Start of Material to process
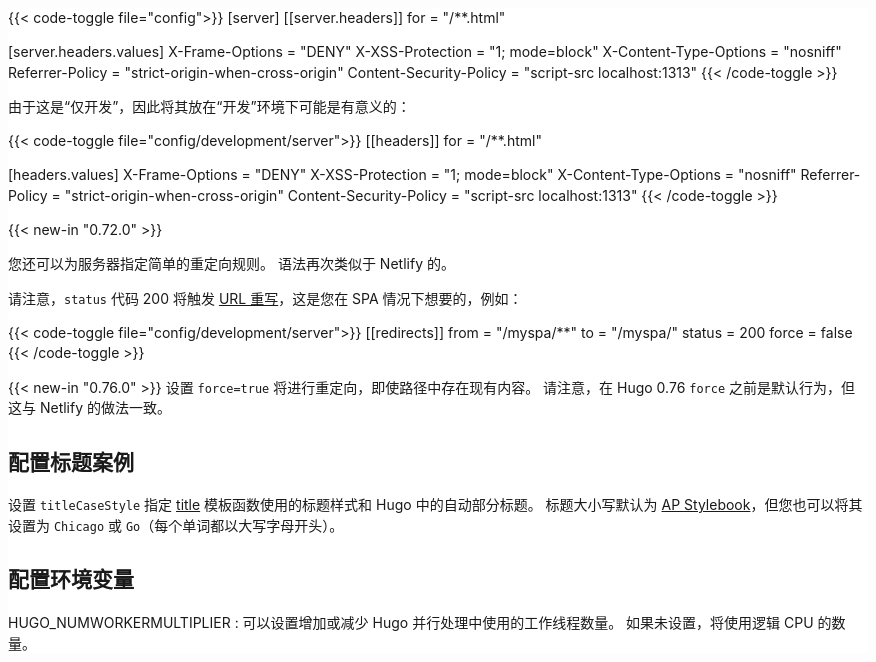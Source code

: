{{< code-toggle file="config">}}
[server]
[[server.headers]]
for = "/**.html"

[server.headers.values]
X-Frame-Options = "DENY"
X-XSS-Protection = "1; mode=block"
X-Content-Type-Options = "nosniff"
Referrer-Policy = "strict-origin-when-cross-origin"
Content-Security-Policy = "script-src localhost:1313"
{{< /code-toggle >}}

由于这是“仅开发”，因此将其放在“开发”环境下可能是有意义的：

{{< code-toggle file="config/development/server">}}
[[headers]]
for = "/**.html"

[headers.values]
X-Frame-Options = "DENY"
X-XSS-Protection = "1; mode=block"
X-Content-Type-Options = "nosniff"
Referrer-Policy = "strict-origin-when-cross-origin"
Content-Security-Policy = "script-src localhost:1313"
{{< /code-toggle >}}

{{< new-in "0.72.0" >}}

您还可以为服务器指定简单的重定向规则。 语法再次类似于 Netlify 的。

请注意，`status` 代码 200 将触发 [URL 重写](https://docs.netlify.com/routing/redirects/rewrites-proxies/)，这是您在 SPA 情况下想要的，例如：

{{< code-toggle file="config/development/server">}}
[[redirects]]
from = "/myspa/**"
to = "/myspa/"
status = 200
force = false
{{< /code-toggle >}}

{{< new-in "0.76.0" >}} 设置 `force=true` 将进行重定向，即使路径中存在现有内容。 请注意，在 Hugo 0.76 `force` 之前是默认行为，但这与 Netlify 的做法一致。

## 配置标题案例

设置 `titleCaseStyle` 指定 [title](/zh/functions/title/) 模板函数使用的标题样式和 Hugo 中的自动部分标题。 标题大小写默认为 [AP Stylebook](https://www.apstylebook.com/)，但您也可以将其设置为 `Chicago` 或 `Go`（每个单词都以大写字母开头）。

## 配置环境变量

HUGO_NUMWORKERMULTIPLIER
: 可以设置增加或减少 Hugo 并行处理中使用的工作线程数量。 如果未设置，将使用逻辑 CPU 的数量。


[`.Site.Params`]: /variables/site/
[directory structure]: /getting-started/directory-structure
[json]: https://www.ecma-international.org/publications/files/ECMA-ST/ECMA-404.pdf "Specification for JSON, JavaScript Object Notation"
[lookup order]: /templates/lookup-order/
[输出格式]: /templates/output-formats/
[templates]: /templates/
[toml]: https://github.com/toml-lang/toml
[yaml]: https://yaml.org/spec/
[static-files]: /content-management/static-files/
End of Material to process
* **Your goal**
Make a copy of each line in the records that has the word "files".

* **Solution to this task**
[json]: https://www.ecma-international.org/publications/files/ECMA-ST/ECMA-404.pdf "Specification for JSON, JavaScript Object Notation"
[static-files]: /content-management/static-files/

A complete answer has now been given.